Goldberg started digging into Dona Gracia, legally Gracia Mendes Nasi. Born in Portugal, she married a spice trader who willed her his half of the business he operated with his brother. She moved to Belgium as the Inquisition was beginning in Portugal; later, her brother-in-law died and left her the other half of the business. She used her wealth to fund an escape route for Portuguese Jews fleeing the Inquisition, as well as other philanthropic endeavors in Belgum, Italy and the Ottoman Empire, including the restoration of the city of Tiberias thanks to a long-term lease she negotiated with the Ottoman Sultan. 
“The thing that I really think is amazing about her is she really understood that a law can’t change what you believe,” Goldberg said.
The title of the book comes from Rabbi Hillel’s Talmudic maxim, “Whosoever saves a life, it is as though he had saved the entire world.”
“It’s titled the way it is to encourage people to think about what that means,” she explained. “That a person is like the whole world.”
The book has been 14 years in the making. The first half of that, Goldberg explained, was not only learning more about Dona Gracia, but for Goldberg to work through all of what she had learned and loved about Dona Gracia and fashion that into a narrative. 

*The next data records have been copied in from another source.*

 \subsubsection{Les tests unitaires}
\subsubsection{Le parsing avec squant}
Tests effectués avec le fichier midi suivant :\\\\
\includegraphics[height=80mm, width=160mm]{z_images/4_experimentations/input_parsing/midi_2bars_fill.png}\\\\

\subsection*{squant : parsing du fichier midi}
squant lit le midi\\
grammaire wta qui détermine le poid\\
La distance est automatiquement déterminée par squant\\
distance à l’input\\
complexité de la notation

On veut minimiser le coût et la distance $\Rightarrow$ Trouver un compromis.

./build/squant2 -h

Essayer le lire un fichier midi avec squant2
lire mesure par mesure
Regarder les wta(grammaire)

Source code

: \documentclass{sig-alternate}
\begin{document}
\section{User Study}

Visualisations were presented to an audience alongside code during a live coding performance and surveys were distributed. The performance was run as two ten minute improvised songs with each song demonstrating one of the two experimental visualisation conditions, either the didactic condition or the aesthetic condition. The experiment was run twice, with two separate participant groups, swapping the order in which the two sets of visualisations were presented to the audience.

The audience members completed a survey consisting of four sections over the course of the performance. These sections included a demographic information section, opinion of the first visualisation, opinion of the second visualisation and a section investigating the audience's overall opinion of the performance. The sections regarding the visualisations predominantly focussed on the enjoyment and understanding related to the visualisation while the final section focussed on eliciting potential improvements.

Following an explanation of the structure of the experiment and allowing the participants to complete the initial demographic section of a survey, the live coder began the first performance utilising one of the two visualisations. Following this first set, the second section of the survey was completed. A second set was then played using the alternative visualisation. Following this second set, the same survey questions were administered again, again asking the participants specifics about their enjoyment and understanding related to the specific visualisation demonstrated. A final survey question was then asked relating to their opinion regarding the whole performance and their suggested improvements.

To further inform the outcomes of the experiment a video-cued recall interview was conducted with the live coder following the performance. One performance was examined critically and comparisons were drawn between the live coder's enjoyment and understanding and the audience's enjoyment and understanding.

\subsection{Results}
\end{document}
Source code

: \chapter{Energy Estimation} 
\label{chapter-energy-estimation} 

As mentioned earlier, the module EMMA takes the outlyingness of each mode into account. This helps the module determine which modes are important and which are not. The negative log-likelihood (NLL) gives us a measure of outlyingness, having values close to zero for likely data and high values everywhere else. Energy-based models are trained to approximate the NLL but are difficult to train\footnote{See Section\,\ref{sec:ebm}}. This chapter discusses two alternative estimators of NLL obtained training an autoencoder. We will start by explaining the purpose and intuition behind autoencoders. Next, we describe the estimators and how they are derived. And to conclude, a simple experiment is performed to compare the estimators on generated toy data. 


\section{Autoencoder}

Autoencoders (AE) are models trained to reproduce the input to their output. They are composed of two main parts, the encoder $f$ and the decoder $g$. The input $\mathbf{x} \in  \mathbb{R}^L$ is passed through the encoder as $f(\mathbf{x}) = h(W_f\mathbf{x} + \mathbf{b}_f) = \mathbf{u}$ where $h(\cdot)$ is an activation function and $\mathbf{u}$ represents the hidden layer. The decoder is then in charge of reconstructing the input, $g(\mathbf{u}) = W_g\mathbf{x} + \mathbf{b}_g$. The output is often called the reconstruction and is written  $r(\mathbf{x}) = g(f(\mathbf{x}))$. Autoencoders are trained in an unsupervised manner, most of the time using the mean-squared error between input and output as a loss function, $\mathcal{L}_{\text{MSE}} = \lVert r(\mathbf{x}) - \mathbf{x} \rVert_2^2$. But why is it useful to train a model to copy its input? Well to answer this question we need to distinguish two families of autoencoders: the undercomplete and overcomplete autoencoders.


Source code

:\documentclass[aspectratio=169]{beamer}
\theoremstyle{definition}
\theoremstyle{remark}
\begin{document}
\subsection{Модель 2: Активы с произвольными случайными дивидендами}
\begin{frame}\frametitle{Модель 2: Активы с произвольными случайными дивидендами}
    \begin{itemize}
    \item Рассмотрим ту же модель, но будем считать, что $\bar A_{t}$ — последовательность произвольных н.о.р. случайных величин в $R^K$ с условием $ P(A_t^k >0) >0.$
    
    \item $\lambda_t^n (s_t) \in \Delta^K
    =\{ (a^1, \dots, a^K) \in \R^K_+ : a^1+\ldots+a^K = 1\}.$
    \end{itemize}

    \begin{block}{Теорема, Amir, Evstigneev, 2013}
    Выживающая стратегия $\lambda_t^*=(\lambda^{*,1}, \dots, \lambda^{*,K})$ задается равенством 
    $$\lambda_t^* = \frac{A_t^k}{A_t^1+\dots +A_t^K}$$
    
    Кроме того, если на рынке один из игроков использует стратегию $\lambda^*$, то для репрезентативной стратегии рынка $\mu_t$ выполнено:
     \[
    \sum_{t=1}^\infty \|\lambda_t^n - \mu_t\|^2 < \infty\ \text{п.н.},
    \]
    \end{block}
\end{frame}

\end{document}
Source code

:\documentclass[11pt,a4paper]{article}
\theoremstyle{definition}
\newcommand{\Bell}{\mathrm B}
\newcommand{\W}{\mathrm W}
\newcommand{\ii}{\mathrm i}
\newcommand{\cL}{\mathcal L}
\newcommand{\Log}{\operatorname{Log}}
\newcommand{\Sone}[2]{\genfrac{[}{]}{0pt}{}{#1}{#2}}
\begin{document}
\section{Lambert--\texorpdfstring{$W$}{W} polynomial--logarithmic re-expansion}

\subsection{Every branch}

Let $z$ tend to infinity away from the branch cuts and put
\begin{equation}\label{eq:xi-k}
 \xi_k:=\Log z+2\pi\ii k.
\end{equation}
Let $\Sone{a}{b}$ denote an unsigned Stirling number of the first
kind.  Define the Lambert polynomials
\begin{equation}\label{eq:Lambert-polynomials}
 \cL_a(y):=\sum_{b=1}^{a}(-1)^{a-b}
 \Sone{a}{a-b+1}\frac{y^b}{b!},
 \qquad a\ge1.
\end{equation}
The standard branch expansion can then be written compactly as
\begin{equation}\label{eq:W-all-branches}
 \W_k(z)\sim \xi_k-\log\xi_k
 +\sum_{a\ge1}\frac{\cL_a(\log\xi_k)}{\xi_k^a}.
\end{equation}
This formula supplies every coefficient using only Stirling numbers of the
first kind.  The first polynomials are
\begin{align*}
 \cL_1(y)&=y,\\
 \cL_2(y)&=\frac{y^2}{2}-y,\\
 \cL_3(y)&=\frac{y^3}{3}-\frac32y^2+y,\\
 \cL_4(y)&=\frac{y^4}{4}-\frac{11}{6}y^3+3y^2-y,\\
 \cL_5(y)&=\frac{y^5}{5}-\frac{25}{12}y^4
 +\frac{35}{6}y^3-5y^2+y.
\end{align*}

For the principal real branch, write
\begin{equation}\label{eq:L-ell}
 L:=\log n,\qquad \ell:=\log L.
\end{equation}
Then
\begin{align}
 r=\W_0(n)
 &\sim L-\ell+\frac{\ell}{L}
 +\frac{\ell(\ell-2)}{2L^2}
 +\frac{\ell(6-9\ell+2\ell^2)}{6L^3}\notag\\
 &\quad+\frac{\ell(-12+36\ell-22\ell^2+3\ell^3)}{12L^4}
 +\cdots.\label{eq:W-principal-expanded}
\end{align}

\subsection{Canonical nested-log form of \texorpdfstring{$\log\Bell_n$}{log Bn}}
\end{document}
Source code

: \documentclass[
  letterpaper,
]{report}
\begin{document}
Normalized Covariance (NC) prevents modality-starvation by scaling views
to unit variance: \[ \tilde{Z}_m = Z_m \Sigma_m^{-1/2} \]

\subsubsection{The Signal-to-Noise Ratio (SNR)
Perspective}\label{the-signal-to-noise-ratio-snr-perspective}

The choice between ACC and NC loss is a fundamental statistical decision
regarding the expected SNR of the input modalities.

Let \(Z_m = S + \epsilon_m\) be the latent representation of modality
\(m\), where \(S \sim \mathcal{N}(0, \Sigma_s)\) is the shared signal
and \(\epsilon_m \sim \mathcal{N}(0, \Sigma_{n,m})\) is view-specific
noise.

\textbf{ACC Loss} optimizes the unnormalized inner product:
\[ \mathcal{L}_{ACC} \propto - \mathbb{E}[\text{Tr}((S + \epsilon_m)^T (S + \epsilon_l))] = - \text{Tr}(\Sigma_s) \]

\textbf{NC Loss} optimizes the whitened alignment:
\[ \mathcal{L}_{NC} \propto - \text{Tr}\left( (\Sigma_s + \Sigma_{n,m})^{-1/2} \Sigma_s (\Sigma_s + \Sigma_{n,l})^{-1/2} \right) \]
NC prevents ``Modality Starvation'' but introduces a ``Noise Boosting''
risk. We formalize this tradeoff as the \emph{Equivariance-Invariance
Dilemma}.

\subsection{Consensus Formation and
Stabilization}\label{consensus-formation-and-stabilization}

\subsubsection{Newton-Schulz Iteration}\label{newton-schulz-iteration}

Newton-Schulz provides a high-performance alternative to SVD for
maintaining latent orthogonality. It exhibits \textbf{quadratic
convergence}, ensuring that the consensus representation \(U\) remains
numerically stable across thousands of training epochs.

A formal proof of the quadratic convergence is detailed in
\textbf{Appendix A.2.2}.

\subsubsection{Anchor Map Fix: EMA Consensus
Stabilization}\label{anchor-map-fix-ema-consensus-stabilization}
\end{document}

“I was such a fangirl of this person that I didn’t really have the perspective,” she said. “What I realized is that what was most important was to introduce young people to this amazing Sephardic heroine and to provide that experience in a way that there wouldn’t be anybody who would feel uncomfortable reading this book to their children.”
For that reason, the work makes no mention of the Inquisition. There are two schools of thought on whether to present difficult subject matter like the Inquisition in children’s literature. Goldberg is of the mind that while it’s important to tell those stories, that wasn’t how she wanted to treat this subject. 
“I believe that it’s important to have those difficult books out there. Some of them are my favorite books,” she said. “I decided that was not the kind the way that I wanted to talk about Gracia because I didn’t want a story about the Inquisition. I wanted a biography that introduced this incredible leader to children because she’s missing. I wanted her to have her place.”
Goldberg has written self-published and traditionally published books on subjects ranging from writing itself to caring for aging parents, pregnancy and Shabbat, but this is her first traditionally published children’s book. 
“I think picture books are just amazing,” she said. “That collaboration between the between my words and somebody else who I don’t even know interpreting those words visually is an incredibly satisfying experience for me as a creative person.”
Though Goldberg has Sephardic ancestry, she does not identify as Sephardic. Nevertheless, she feels it is important to see Sephardic historical figures, particularly Sephardic women like Dona Gracia, depicted in literature of all sorts, especially children’s literature. 
“They can see Sephardim represented and Sephardim as heroic, incredible and powerful women, Sephardic women as powerful and important and game changers, history changers,” she said.
The book is just the beginning: Goldberg is a Jewish educator as well as a writer and has prepared all manner of materials to help tell Dona Gracia’s story. 
“I have an educator’s heart too, and so on my website, I have all of these free activity sheets that go along with [the book] to enrich and educate and entertain children and families in reading the book, including a whole teachers curriculum for secular teaching.”